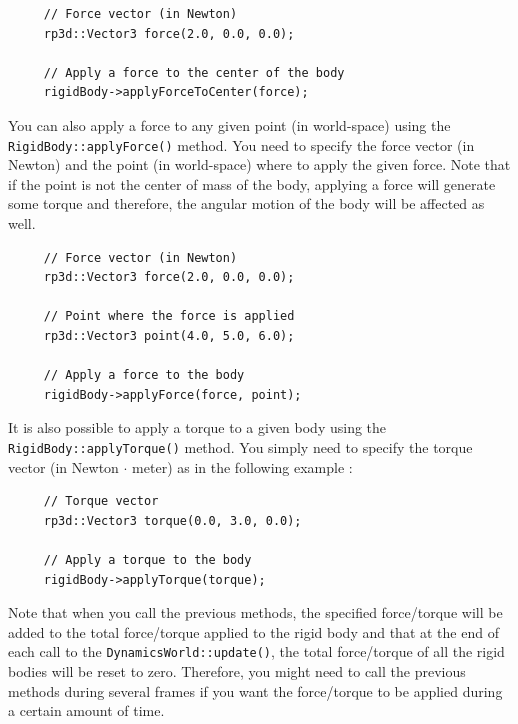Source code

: \documentclass[a4paper,12pt]{article}
\begin{document}
    \begin{lstlisting}
     // Force vector (in Newton)
     rp3d::Vector3 force(2.0, 0.0, 0.0);
 
     // Apply a force to the center of the body
     rigidBody->applyForceToCenter(force);
  \end{lstlisting}

    \vspace{0.6cm}

    \begin{sloppypar}
        You can also apply a force to any given point (in world-space) using the \texttt{RigidBody::applyForce()} method. You need to specify the force vector (in Newton) and the point
        (in world-space) where to apply the given force. Note that if the point is not the center of mass of the body, applying a force will generate some torque and therefore, the
        angular motion of the body will be affected as well. \\
    \end{sloppypar}

    \begin{lstlisting}
     // Force vector (in Newton)
     rp3d::Vector3 force(2.0, 0.0, 0.0);

     // Point where the force is applied
     rp3d::Vector3 point(4.0, 5.0, 6.0);
 
     // Apply a force to the body
     rigidBody->applyForce(force, point);
  \end{lstlisting}

    \vspace{0.6cm}

     \begin{sloppypar}
        It is also possible to apply a torque to a given body using the \texttt{RigidBody::applyTorque()} method. You simply need to specify the torque vector (in Newton $\cdot$ meter) as
        in the following example : \\
     \end{sloppypar}

    \begin{lstlisting}
     // Torque vector
     rp3d::Vector3 torque(0.0, 3.0, 0.0);

     // Apply a torque to the body
     rigidBody->applyTorque(torque);
  \end{lstlisting}

    \vspace{0.6cm}

    Note that when you call the previous methods, the specified force/torque will be added to the total force/torque applied to the rigid body and that at the end of each call to the
    \texttt{DynamicsWorld::update()}, the total force/torque of all the rigid bodies will be reset to zero. Therefore, you might need to call the previous methods during several frames
    if you want the force/torque to be applied during a certain amount of time.
\end{document}
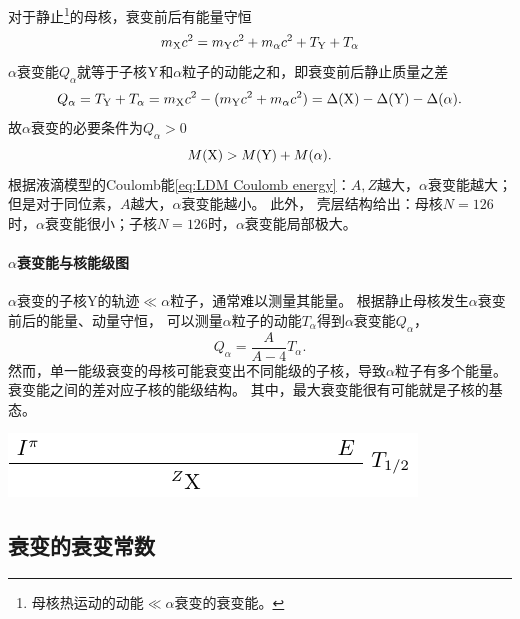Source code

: 对于静止\footnote{母核热运动的动能$\ll\alpha$衰变的衰变能。}的母核，衰变前后有能量守恒
\[
	m_{\mathrm{X}}c^2=m_{\mathrm{Y}}c^2+m_\alpha c^2+T_{\mathrm{Y}}+T_\alpha
\]
$\alpha$衰变能$Q_\alpha$就等于子核$\mathrm{Y}$和$\alpha$粒子的动能之和，即衰变前后静止质量之差
\begin{equation}
	Q_\alpha=T_{\mathrm{Y}}+T_\alpha=m_{\mathrm{X}}c^2-(m_{\mathrm{Y}}c^2+m_\alpha c^2)=\Delta(\mathrm{X})-\Delta(\mathrm{Y})-\Delta(\alpha).
\end{equation}
故$\alpha$衰变的必要条件为$Q_\alpha>0$
\[
	M(\mathrm{X})>M(\mathrm{Y})+M(\alpha).
\]
根据液滴模型的Coulomb能\eqref{eq:LDM Coulomb energy}：$A,Z$越大，$\alpha$衰变能越大；但是对于同位素，$A$越大，$\alpha$衰变能越小。
此外，
壳层结构给出：母核$N=126$时，$\alpha$衰变能很小；子核$N=126$时，$\alpha$衰变能局部极大。

\paragraph{$\alpha$衰变能与核能级图}

$\alpha$衰变的子核Y的轨迹$\ll\alpha$粒子，通常难以测量其能量。
根据静止母核发生$\alpha$衰变前后的能量、动量守恒，
可以测量$\alpha$粒子的动能$T_\alpha$得到$\alpha$衰变能$Q_\alpha$，
\begin{equation}
	Q_\alpha=\frac A{A-4}T_\alpha.
\end{equation}
然而，单一能级衰变的母核可能衰变出不同能级的子核，导致$\alpha$粒子有多个能量。衰变能之间的差对应子核的能级结构。
其中，最大衰变能很有可能就是子核的基态。

\begin{center}
	\includegraphics[page=4]{figures/tikz/layouts.pdf}
	\label{fig:decay alpha}
\end{center}

\subsection{\textalpha 衰变的衰变常数}

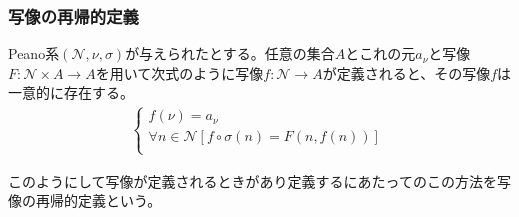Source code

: \documentclass[dvipdfmx]{jsarticle}
\begin{document}
\subsubsection{写像の再帰的定義}%
\begin{thm}[写像の再帰的定義]\label{1.2.4.9}
Peano系$\left( \mathcal{N,}\nu,\sigma \right)$が与えられたとする。任意の集合$A$とこれの元$a_{\nu}$と写像$F:\mathcal{N \times}A \rightarrow A$を用いて次式のように写像$f:\mathcal{N \rightarrow}A$が定義されると、その写像$f$は一意的に存在する。
\begin{align*}
\left\{ \begin{matrix}
f(\nu) = a_{\nu} \\
\forall n \in \mathcal{N}\left[ f \circ \sigma(n) = F\left( n,f(n) \right) \right] \\
\end{matrix} \right.\ 
\end{align*}
\end{thm}
このようにして写像が定義されるときがあり定義するにあたってのこの方法を写像の再帰的定義という。
\end{document}
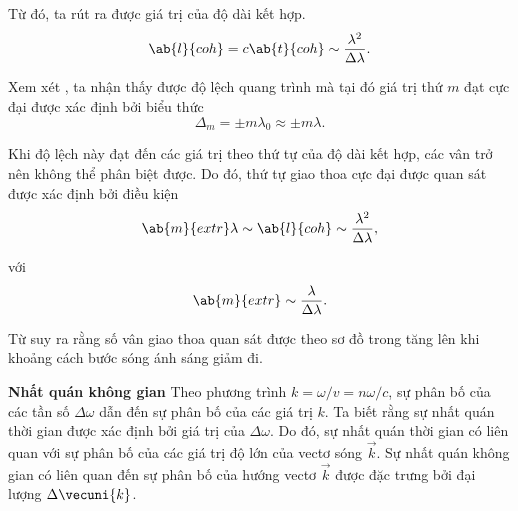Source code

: \noindent
Từ đó, ta rút ra được giá trị của độ dài kết hợp.
\begin{equation}\label{eq:17_21}
    \ab{l}{coh} = c \ab{t}{coh} \sim \frac{\lambda^2}{\Delta{\lambda}}.
\end{equation}

Xem xét , ta nhận thấy được độ lệch quang trình mà tại đó giá trị thứ $m$ đạt cực đại được xác định bởi biểu thức
\begin{equation*}
    \Delta_m = \pm m \lambda_0 \approx \pm m \lambda.
\end{equation*}

\noindent
Khi độ lệch này đạt đến các giá trị theo thứ tự của độ dài kết hợp, các vân trở nên không thể phân biệt được.
Do đó, thứ tự giao thoa cực đại được quan sát được xác định bởi điều kiện
\begin{equation*}
    \ab{m}{extr} \lambda \sim \ab{l}{coh} \sim \frac{\lambda^2}{\Delta{\lambda}},
\end{equation*}

\noindent
với
\begin{equation}\label{eq:17_22}
    \ab{m}{extr} \sim \frac{\lambda}{\Delta{\lambda}}.
\end{equation}

\noindent
Từ  suy ra rằng số vân giao thoa quan sát được theo sơ đồ trong  tăng lên khi khoảng cách bước sóng ánh sáng giảm đi.

\textbf{Nhất quán không gian}
Theo phương trình $k=\omega/v = n\omega/c$, sự phân bố của các tần số $\Delta{\omega}$ dẫn đến sự phân bố của các giá trị $k$.
Ta biết rằng sự nhất quán thời gian được xác định bởi giá trị của $\Delta{\omega}$.
Do đó, sự nhất quán thời gian có liên quan với sự phân bố của các giá trị độ lớn của vectơ sóng $\vec{k}$.
Sự nhất quán không gian có liên quan đến sự phân bố của hướng vectơ $\vec{k}$ được đặc trưng bởi đại lượng $\Delta{\vecuni{k}}$.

========================================================================

| Prompt |
Starting at the line with "Từ đó, ta rút", copy each line through the end of the data, both ends included, and give nothing else.

| Exercise output |
Từ đó, ta rút ra được giá trị của độ dài kết hợp.
\begin{equation}\label{eq:17_21}
    \ab{l}{coh} = c \ab{t}{coh} \sim \frac{\lambda^2}{\Delta{\lambda}}.
\end{equation}

Xem xét , ta nhận thấy được độ lệch quang trình mà tại đó giá trị thứ $m$ đạt cực đại được xác định bởi biểu thức
\begin{equation*}
    \Delta_m = \pm m \lambda_0 \approx \pm m \lambda.
\end{equation*}

\noindent
Khi độ lệch này đạt đến các giá trị theo thứ tự của độ dài kết hợp, các vân trở nên không thể phân biệt được.
Do đó, thứ tự giao thoa cực đại được quan sát được xác định bởi điều kiện
\begin{equation*}
    \ab{m}{extr} \lambda \sim \ab{l}{coh} \sim \frac{\lambda^2}{\Delta{\lambda}},
\end{equation*}

\noindent
với
\begin{equation}\label{eq:17_22}
    \ab{m}{extr} \sim \frac{\lambda}{\Delta{\lambda}}.
\end{equation}

\noindent
Từ  suy ra rằng số vân giao thoa quan sát được theo sơ đồ trong  tăng lên khi khoảng cách bước sóng ánh sáng giảm đi.

\textbf{Nhất quán không gian}
Theo phương trình $k=\omega/v = n\omega/c$, sự phân bố của các tần số $\Delta{\omega}$ dẫn đến sự phân bố của các giá trị $k$.
Ta biết rằng sự nhất quán thời gian được xác định bởi giá trị của $\Delta{\omega}$.
Do đó, sự nhất quán thời gian có liên quan với sự phân bố của các giá trị độ lớn của vectơ sóng $\vec{k}$.
Sự nhất quán không gian có liên quan đến sự phân bố của hướng vectơ $\vec{k}$ được đặc trưng bởi đại lượng $\Delta{\vecuni{k}}$.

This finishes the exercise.